**WHAT YOU SHOULD DO:** Copy out all lines of the records in which the word "artisan" appears.

**Collected data:**
- Opening Delimiter -

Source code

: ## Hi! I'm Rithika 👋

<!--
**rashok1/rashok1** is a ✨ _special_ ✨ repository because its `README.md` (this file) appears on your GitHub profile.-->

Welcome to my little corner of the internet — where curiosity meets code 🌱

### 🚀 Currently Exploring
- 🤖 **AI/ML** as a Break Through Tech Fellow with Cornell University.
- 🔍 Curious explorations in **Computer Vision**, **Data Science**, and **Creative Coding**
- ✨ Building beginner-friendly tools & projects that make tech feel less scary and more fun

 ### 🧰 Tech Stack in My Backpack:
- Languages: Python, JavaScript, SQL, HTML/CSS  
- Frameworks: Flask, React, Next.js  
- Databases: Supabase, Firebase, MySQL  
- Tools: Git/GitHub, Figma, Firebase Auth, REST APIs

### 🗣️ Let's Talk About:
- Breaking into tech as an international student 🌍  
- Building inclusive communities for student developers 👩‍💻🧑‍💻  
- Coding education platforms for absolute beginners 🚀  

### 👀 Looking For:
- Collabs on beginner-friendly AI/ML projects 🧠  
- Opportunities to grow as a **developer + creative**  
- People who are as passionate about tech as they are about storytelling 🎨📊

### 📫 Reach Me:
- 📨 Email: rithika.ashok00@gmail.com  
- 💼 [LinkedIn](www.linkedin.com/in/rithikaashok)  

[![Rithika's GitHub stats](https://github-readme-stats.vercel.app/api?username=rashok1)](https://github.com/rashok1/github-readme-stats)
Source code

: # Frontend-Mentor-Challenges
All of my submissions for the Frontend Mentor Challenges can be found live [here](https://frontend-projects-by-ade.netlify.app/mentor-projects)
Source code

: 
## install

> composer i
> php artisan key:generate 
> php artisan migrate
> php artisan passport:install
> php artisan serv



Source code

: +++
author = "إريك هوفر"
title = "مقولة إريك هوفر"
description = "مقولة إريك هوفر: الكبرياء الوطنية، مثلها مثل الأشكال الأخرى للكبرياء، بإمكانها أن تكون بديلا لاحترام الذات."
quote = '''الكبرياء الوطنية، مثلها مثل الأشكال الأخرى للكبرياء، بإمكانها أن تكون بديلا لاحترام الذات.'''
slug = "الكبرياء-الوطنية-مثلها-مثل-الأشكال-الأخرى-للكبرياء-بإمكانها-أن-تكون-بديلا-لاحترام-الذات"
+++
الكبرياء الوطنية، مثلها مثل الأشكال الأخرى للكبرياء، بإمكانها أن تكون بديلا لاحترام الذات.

- Closing Delimiter -
- Opening Delimiter -

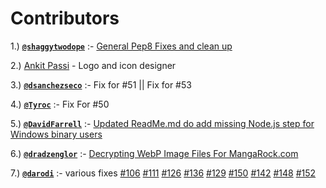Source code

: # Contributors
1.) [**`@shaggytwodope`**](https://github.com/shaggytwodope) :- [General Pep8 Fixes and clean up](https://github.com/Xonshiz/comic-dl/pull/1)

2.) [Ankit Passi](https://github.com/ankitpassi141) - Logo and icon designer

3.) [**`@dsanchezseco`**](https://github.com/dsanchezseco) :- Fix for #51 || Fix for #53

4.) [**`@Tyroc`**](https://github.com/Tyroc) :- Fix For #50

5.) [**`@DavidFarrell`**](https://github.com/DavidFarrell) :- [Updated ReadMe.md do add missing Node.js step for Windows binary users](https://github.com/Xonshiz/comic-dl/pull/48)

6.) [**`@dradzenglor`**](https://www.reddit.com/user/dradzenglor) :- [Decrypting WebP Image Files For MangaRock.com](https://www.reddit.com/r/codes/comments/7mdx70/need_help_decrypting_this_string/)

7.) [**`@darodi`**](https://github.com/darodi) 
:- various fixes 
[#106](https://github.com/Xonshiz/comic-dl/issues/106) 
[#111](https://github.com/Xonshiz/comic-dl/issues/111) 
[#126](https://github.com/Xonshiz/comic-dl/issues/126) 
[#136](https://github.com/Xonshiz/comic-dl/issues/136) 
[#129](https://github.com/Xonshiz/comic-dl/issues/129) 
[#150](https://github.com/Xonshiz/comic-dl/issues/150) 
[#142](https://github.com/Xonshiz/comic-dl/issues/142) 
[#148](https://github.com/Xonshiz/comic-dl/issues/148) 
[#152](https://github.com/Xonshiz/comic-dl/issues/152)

- Closing Delimiter -

**FINISHED EXERCISE:**
> php artisan key:generate 
> php artisan migrate
> php artisan passport:install
> php artisan serv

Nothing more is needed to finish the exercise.